▶ **Work to complete**
In the following material, identify every line holding the string "meaning" and return it.

▶ **Data to use**
════════════════

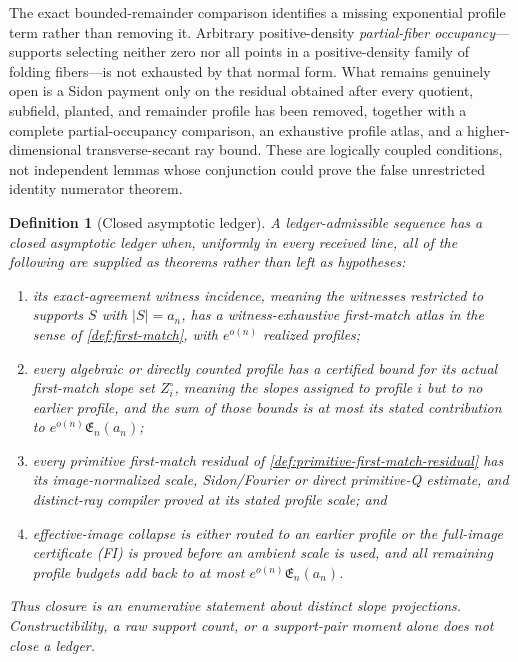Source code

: \documentclass[12pt,a4paper]{amsart}
\numberwithin{equation}{section}
\newtheorem{definition}[definition]{Definition}
\theoremstyle{remark}
\newcommand{\abs}[1]{\lvert #1\rvert}
\begin{document}
The exact bounded-remainder comparison identifies a missing exponential
profile term rather than removing it.  Arbitrary positive-density
\emph{partial-fiber occupancy}---supports selecting neither zero nor all
points in a positive-density family of folding fibers---is not exhausted
by that normal form.  What
remains genuinely open is a Sidon payment only on the residual obtained
after every quotient, subfield, planted, and remainder profile has been
removed, together with a complete partial-occupancy comparison, an
exhaustive profile atlas, and a higher-dimensional transverse-secant ray
bound.  These are logically coupled conditions, not independent lemmas
whose conjunction could prove the false unrestricted identity
numerator theorem.

\begin{definition}[Closed asymptotic ledger]\label{def:closed-asymptotic-ledger}
A ledger-admissible sequence has a \emph{closed asymptotic ledger} when,
uniformly in every received line, all of the following are supplied as
theorems rather than left as hypotheses:
\begin{enumerate}[label=\textup{(L\arabic*)},leftmargin=*]
\item its \emph{exact-agreement witness incidence}, meaning the witnesses
      restricted to supports \(S\) with \(\abs S=a_n\), has a witness-exhaustive
      first-match atlas in the sense of \cref{def:first-match}, with
      \(e^{o(n)}\) realized profiles;
\item every algebraic or directly counted profile has a certified bound
      for its actual first-match slope set \(Z_i^\circ\), meaning the
      slopes assigned to profile \(i\) but to no earlier profile, and the sum of
      those bounds is at most its stated contribution to
      \(e^{o(n)}\mathfrak E_n(a_n)\);
\item every primitive first-match residual of
      \cref{def:primitive-first-match-residual} has its image-normalized
      scale, Sidon/Fourier or direct primitive-Q estimate, and distinct-ray
      compiler proved at its stated profile scale; and
\item effective-image collapse is either routed to an earlier profile or
      the full-image certificate \textup{(FI)} is proved before an ambient
      scale is used, and all remaining profile budgets add back to at most
      \(e^{o(n)}\mathfrak E_n(a_n)\).
\end{enumerate}
Thus closure is an enumerative statement about distinct slope projections.
Constructibility, a raw support count, or a support-pair moment alone does
not close a ledger.
\end{definition}
\end{document}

════════════════

▶ **Answer to this problem**
\item its \emph{exact-agreement witness incidence}, meaning the witnesses
      for its actual first-match slope set \(Z_i^\circ\), meaning the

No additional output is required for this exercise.